De son côté, Aziz Idamine, militant des droits de l’Homme, estime que le bilan de l’année est catastrophique. « D’abord au niveau des pratiques conventionnelles, le passage de Mustapha Ramid, ministre d’Etat chargé des droits de l’Homme, devant le Conseil des droits de l'Homme des Nations unies réuni pour sa 36ème session en mai et septembre lors de l'Examen périodique universel du Maroc, a été calamiteux comme en atteste sa déclaration concernant l’attachement du Maroc à sa spécificité et à la religion islamique précisant qu’il n’est pas question de remettre en cause ces deux principes et soulignant son refus des 44 recommandations relatives aux libertés individuelles, l’égalité homme-femme, l’abolition de la peine de la mort ... », nous a-t-il précisé. Et de poursuivre : «Au niveau législatif, 2017 a été une année blanche puisqu’il n’y a pas eu promulgation de nouvelles lois. Ceci d’autant plus qu’il y a du retard au niveau de la promulgation de certaines lois. Tel est le cas de la loi encadrant le CNDH qui a été pourtant approuvée par le gouvernement et le Parlement et de la mise en place du Mécanisme national de lutte contre la torture censé être opérationnel il y a plus de trois ans».
Notre source nous a déclaré qu’au niveau pratique, le tableau n’est pas si rose. «Nous avons constaté l’usage disproportionné de la force au cours de cette année, dans la dispersion de certains rassemblements comme c’était le cas à El Hoceima et la répression des mouvements sociaux comme c’était le cas à Zagora, Béni Mellal et Khénifra.
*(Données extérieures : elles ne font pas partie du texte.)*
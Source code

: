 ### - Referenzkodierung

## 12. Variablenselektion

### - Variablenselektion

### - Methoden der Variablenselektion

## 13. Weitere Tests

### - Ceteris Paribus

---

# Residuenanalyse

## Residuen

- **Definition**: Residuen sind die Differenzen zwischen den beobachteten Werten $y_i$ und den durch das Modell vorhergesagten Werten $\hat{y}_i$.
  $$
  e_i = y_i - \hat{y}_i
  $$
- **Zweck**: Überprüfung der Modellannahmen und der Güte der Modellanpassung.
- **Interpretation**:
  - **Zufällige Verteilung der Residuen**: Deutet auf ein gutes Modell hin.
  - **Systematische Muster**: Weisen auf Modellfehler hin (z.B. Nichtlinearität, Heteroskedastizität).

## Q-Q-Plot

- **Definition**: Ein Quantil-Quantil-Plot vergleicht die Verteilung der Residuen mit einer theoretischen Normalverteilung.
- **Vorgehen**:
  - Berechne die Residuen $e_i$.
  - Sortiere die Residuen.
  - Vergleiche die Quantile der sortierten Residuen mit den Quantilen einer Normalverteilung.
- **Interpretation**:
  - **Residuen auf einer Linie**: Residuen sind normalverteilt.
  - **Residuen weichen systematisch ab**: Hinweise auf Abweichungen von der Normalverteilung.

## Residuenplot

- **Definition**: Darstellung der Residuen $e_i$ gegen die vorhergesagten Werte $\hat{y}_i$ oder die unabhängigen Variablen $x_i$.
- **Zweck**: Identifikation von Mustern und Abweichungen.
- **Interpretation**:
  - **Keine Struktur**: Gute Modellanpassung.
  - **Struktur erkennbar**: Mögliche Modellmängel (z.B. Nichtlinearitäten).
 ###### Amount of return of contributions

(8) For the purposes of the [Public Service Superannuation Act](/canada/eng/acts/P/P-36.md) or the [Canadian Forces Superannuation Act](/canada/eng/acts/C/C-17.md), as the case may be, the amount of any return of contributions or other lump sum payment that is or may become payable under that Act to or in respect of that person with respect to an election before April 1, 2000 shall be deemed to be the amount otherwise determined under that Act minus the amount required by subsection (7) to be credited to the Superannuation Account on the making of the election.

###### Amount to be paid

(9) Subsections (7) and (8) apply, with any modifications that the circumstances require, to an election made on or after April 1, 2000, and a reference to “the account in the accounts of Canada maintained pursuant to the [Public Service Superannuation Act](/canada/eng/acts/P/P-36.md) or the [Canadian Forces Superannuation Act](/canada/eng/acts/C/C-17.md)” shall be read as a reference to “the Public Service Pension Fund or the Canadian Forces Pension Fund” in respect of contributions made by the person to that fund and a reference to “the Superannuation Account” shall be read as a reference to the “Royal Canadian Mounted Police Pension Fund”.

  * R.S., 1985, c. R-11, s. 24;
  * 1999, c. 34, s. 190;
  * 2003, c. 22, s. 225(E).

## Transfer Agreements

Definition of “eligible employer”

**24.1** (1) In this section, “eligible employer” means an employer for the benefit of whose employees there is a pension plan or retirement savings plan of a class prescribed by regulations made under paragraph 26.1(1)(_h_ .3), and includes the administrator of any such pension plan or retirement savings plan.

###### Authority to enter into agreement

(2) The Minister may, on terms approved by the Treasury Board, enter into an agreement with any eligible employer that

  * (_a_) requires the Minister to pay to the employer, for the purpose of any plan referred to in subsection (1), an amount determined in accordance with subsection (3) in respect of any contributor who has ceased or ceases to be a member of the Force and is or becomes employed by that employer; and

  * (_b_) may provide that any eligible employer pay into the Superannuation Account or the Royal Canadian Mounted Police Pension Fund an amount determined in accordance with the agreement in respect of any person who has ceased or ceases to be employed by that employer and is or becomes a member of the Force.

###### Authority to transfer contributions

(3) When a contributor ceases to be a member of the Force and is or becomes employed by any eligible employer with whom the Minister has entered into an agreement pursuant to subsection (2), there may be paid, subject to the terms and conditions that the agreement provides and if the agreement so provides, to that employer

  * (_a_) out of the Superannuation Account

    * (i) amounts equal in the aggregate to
L’approche sécuritaire a été omniprésente au détriment de l’approche des droits de l’Homme », nous a-t-elle indiqué.
Aziz Idamine ne pense pas que cette situation va changer en 2018. « Il n’y aura pas de changement majeur puisque le contexte international ne semble pas prêt à donner la priorité à l’approche des droits de l’Homme notamment avec l’administration américaine et la lutte contre le terrorisme. Idem au niveau national. Le Maroc a plus de contraintes de développement et géostratégiques et le dossier des droits de l’Homme n’aura plus la priorité ».
Pour sa part, Ahmed El Hayej, président de l’AMDH, pense que le bilan des autorités marocaines en matière des droits de l’Homme a été contradictoire. « En règle générale, le Maroc a opté pour le choix de la promotion et de la consolidation des droits de l’Homme. En fait, le Royaume a approuvé et signé plusieurs accords et protocoles internationaux et d’autres sont dans l’attente d’être signés. Le corpus juridique national au niveau des droits de l’Homme est important malgré les réserves et les oppositions comme c’est le cas du projet de loi de lutte contre la violence faite aux femmes. Mais, malheureusement, le chemin vers la mise en œuvre de ces accords est marqué par des lenteurs et tergiversations», nous a-t-il déclaré. Et de conclure: « Nous avons constaté des régressions et des violations graves se rapportant notamment aux droits de manifestation, d’association, de rassemblement… Les manquements ont également concerné l’équité des jugements, les droits économique, social et culturel. L’interdiction et les restrictions constatées envers les activités de certaines associations, syndicats ou instances politiques font aussi partie du lot».